__What the task asks__.
Nothing in the records may be dropped or altered when you repeat them.

__Given records__.

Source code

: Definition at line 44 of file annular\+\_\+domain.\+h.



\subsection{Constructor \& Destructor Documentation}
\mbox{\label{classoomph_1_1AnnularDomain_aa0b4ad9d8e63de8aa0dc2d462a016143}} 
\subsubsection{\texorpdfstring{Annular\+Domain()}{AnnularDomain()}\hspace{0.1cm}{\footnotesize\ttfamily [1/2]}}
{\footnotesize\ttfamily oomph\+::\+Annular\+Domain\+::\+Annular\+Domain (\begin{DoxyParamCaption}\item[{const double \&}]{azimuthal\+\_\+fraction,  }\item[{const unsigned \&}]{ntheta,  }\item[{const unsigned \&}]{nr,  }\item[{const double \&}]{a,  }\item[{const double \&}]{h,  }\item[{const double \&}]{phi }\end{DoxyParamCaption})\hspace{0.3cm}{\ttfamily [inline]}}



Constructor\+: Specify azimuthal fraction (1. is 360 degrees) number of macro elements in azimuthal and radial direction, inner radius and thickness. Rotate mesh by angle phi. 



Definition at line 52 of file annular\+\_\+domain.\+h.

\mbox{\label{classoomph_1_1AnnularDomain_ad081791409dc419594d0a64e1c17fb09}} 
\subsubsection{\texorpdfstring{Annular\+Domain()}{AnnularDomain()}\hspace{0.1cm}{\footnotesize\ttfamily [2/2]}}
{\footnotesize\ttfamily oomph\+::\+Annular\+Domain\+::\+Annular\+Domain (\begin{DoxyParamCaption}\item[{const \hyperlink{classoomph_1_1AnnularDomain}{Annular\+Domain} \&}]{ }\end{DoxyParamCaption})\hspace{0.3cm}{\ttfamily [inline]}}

__Response for this exercise__.
Source code

: Definition at line 44 of file annular\+\_\+domain.\+h.



\subsection{Constructor \& Destructor Documentation}
\mbox{\label{classoomph_1_1AnnularDomain_aa0b4ad9d8e63de8aa0dc2d462a016143}} 
\subsubsection{\texorpdfstring{Annular\+Domain()}{AnnularDomain()}\hspace{0.1cm}{\footnotesize\ttfamily [1/2]}}
{\footnotesize\ttfamily oomph\+::\+Annular\+Domain\+::\+Annular\+Domain (\begin{DoxyParamCaption}\item[{const double \&}]{azimuthal\+\_\+fraction,  }\item[{const unsigned \&}]{ntheta,  }\item[{const unsigned \&}]{nr,  }\item[{const double \&}]{a,  }\item[{const double \&}]{h,  }\item[{const double \&}]{phi }\end{DoxyParamCaption})\hspace{0.3cm}{\ttfamily [inline]}}



Constructor\+: Specify azimuthal fraction (1. is 360 degrees) number of macro elements in azimuthal and radial direction, inner radius and thickness. Rotate mesh by angle phi. 



Definition at line 52 of file annular\+\_\+domain.\+h.

\mbox{\label{classoomph_1_1AnnularDomain_ad081791409dc419594d0a64e1c17fb09}} 
\subsubsection{\texorpdfstring{Annular\+Domain()}{AnnularDomain()}\hspace{0.1cm}{\footnotesize\ttfamily [2/2]}}
{\footnotesize\ttfamily oomph\+::\+Annular\+Domain\+::\+Annular\+Domain (\begin{DoxyParamCaption}\item[{const \hyperlink{classoomph_1_1AnnularDomain}{Annular\+Domain} \&}]{ }\end{DoxyParamCaption})\hspace{0.3cm}{\ttfamily [inline]}}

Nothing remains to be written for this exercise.